[[ Information given open ]]
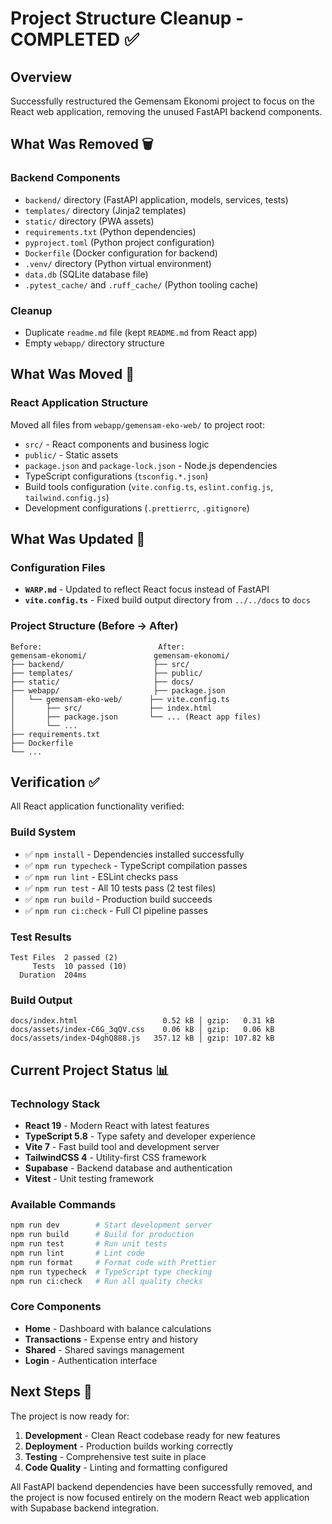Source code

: # Project Structure Cleanup - COMPLETED ✅

## Overview
Successfully restructured the Gemensam Ekonomi project to focus on the React web application, removing the unused FastAPI backend components.

## What Was Removed 🗑️

### Backend Components
- `backend/` directory (FastAPI application, models, services, tests)
- `templates/` directory (Jinja2 templates)
- `static/` directory (PWA assets)
- `requirements.txt` (Python dependencies)
- `pyproject.toml` (Python project configuration)
- `Dockerfile` (Docker configuration for backend)
- `.venv/` directory (Python virtual environment)
- `data.db` (SQLite database file)
- `.pytest_cache/` and `.ruff_cache/` (Python tooling cache)

### Cleanup
- Duplicate `readme.md` file (kept `README.md` from React app)
- Empty `webapp/` directory structure

## What Was Moved 📁

### React Application Structure
Moved all files from `webapp/gemensam-eko-web/` to project root:
- `src/` - React components and business logic
- `public/` - Static assets
- `package.json` and `package-lock.json` - Node.js dependencies
- TypeScript configurations (`tsconfig.*.json`)
- Build tools configuration (`vite.config.ts`, `eslint.config.js`, `tailwind.config.js`)
- Development configurations (`.prettierrc`, `.gitignore`)

## What Was Updated 🔧

### Configuration Files
- **`WARP.md`** - Updated to reflect React focus instead of FastAPI
- **`vite.config.ts`** - Fixed build output directory from `../../docs` to `docs`

### Project Structure (Before → After)
```
Before:                          After:
gemensam-ekonomi/               gemensam-ekonomi/
├── backend/                    ├── src/
├── templates/                  ├── public/
├── static/                     ├── docs/
├── webapp/                     ├── package.json
│   └── gemensam-eko-web/      ├── vite.config.ts
│       ├── src/               ├── index.html
│       ├── package.json       └── ... (React app files)
│       └── ...
├── requirements.txt
├── Dockerfile
└── ...
```

## Verification ✅

All React application functionality verified:

### Build System
- ✅ `npm install` - Dependencies installed successfully
- ✅ `npm run typecheck` - TypeScript compilation passes
- ✅ `npm run lint` - ESLint checks pass
- ✅ `npm run test` - All 10 tests pass (2 test files)
- ✅ `npm run build` - Production build succeeds
- ✅ `npm run ci:check` - Full CI pipeline passes

### Test Results
```
Test Files  2 passed (2)
     Tests  10 passed (10)
  Duration  204ms
```

### Build Output
```
docs/index.html                   0.52 kB │ gzip:   0.31 kB
docs/assets/index-C6G_3qQV.css    0.06 kB │ gzip:   0.06 kB  
docs/assets/index-D4ghQ888.js   357.12 kB │ gzip: 107.82 kB
```

## Current Project Status 📊

### Technology Stack
- **React 19** - Modern React with latest features
- **TypeScript 5.8** - Type safety and developer experience
- **Vite 7** - Fast build tool and development server
- **TailwindCSS 4** - Utility-first CSS framework
- **Supabase** - Backend database and authentication
- **Vitest** - Unit testing framework

### Available Commands
```bash
npm run dev        # Start development server
npm run build      # Build for production
npm run test       # Run unit tests  
npm run lint       # Lint code
npm run format     # Format code with Prettier
npm run typecheck  # TypeScript type checking
npm run ci:check   # Run all quality checks
```

### Core Components
- **Home** - Dashboard with balance calculations
- **Transactions** - Expense entry and history
- **Shared** - Shared savings management
- **Login** - Authentication interface

## Next Steps 🚀

The project is now ready for:
1. **Development** - Clean React codebase ready for new features
2. **Deployment** - Production builds working correctly
3. **Testing** - Comprehensive test suite in place
4. **Code Quality** - Linting and formatting configured

All FastAPI backend dependencies have been successfully removed, and the project is now focused entirely on the modern React web application with Supabase backend integration.
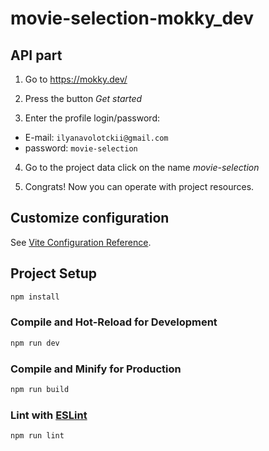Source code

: # movie-selection-mokky_dev

## API part

1. Go to https://mokky.dev/

2. Press the button _Get started_

3. Enter the profile login/password:

- E-mail: `ilyanavolotckii@gmail.com`
- password: `movie-selection`

4. Go to the project data click on the name _movie-selection_

5. Congrats! Now you can operate with project resources.

## Customize configuration

See [Vite Configuration Reference](https://vitejs.dev/config/).

## Project Setup

```sh
npm install
```

### Compile and Hot-Reload for Development

```sh
npm run dev
```

### Compile and Minify for Production

```sh
npm run build
```

### Lint with [ESLint](https://eslint.org/)

```sh
npm run lint
```
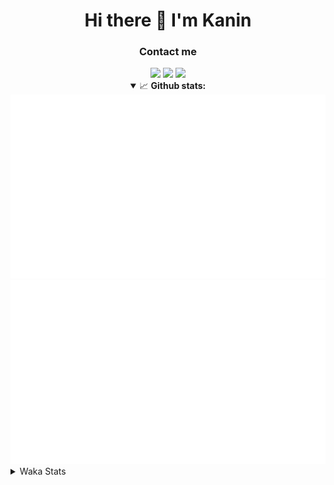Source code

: <div align="center">
 <h1>Hi there 👋 I'm Kanin</h1>
 <h3>Contact me</h3>
 <a href="mailto:im@kanin.dev"><img src="https://img.shields.io/badge/gmail-%23D14836.svg?&style=for-the-badge&logo=gmail&logoColor=white"/></a>
 <a href="https://twitter.com/KaninDev"><img src="https://img.shields.io/badge/twitter-%231DA1F2.svg?&style=for-the-badge&logo=twitter&logoColor=white"/></a>
 <a href="https://www.linkedin.com/in/KaninDev"><img src="https://img.shields.io/badge/linkedin-%230077B5.svg?&style=for-the-badge&logo=linkedin&logoColor=white"/></a>
<details open>
  <summary>📈 <b>Github stats:</b></summary>
  <img src="https://github.com/Kanin/Kanin/blob/master/scripts/GitHubStats/generated/overview.svg"/>
  <img src="https://github.com/Kanin/Kanin/blob/master/scripts/GitHubStats/generated/languages.svg"/>
</details>
</div>

<details>
 <summary>Waka Stats</summary>

<!--START_SECTION:waka-->
![Code Time](http://img.shields.io/badge/Code%20Time-1%2C997%20hrs%2031%20mins-blue)

![Profile Views](http://img.shields.io/badge/Profile%20Views-7-blue)

![Lines of code](https://img.shields.io/badge/From%20Hello%20World%20I%27ve%20Written-821.0%20thousand%20lines%20of%20code-blue)

**🐱 My GitHub Data** 

> 📦 100.9 kB Used in GitHub's Storage 
 > 
> 🏆 212 Contributions in the Year 2023
 > 
> 🚫 Not Opted to Hire
 > 
> 📜 20 Public Repositories 
 > 
> 🔑 10 Private Repositories 
 > 
**I'm an Early 🐤** 

```text
🌞 Morning                2091 commits        ██████░░░░░░░░░░░░░░░░░░░   25.69 % 
🌆 Daytime                2429 commits        ███████░░░░░░░░░░░░░░░░░░   29.85 % 
🌃 Evening                2436 commits        ███████░░░░░░░░░░░░░░░░░░   29.93 % 
🌙 Night                  1182 commits        ████░░░░░░░░░░░░░░░░░░░░░   14.52 % 
```
📅 **I'm Most Productive on Monday** 

```text
Monday                   1575 commits        █████░░░░░░░░░░░░░░░░░░░░   19.35 % 
Tuesday                  1056 commits        ███░░░░░░░░░░░░░░░░░░░░░░   12.98 % 
Wednesday                755 commits         ██░░░░░░░░░░░░░░░░░░░░░░░   09.28 % 
Thursday                 1221 commits        ████░░░░░░░░░░░░░░░░░░░░░   15.00 % 
Friday                   1284 commits        ████░░░░░░░░░░░░░░░░░░░░░   15.78 % 
Saturday                 780 commits         ██░░░░░░░░░░░░░░░░░░░░░░░   09.58 % 
Sunday                   1467 commits        █████░░░░░░░░░░░░░░░░░░░░   18.03 % 
```


📊 **This Week I Spent My Time On** 

```text
🕑︎ Time Zone: America/New_York

💬 Programming Languages: 
Python                   4 hrs 52 mins       ███████████████████░░░░░░   77.23 % 
GitIgnore file           58 mins             ████░░░░░░░░░░░░░░░░░░░░░   15.36 % 
.env file                8 mins              █░░░░░░░░░░░░░░░░░░░░░░░░   02.34 % 
requirements.txt         7 mins              █░░░░░░░░░░░░░░░░░░░░░░░░   02.01 % 
Bash                     6 mins              ░░░░░░░░░░░░░░░░░░░░░░░░░   01.74 % 

🔥 Editors: 
PyCharm                  6 hrs 18 mins       █████████████████████████   100.00 % 

🐱‍💻 Projects: 
BB-CommunityBot          2 hrs 57 mins       ████████████░░░░░░░░░░░░░   46.95 % 
OhioBot                  2 hrs 4 mins        ████████░░░░░░░░░░░░░░░░░   32.94 % 
Bot                      1 hr 7 mins         ████░░░░░░░░░░░░░░░░░░░░░   17.93 % 
Unknown Project          4 mins              ░░░░░░░░░░░░░░░░░░░░░░░░░   01.30 % 
Naila.py                 2 mins              ░░░░░░░░░░░░░░░░░░░░░░░░░   00.72 % 

💻 Operating System: 
Windows                  6 hrs 18 mins       █████████████████████████   100.00 % 
```

**I Mostly Code in Python** 

```text
Python                   26 repos            ██████████████░░░░░░░░░░░   57.78 % 
Java                     7 repos             ████░░░░░░░░░░░░░░░░░░░░░   15.56 % 
JavaScript               4 repos             ██░░░░░░░░░░░░░░░░░░░░░░░   08.89 % 
Kotlin                   2 repos             █░░░░░░░░░░░░░░░░░░░░░░░░   04.44 % 
HTML                     2 repos             █░░░░░░░░░░░░░░░░░░░░░░░░   04.44 % 
```



**Timeline**

![Lines of Code chart](https://raw.githubusercontent.com/Kanin/Kanin/master/assets/bar_graph.png)


 Last Updated on 01/07/2023 19:33:44 UTC
<!--END_SECTION:waka-->
</details>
[[ Information given closed ]]
▶ What is being asked: Count the lines of these entries that hold the string "server", and give only that number.

▶ Response to this task: 2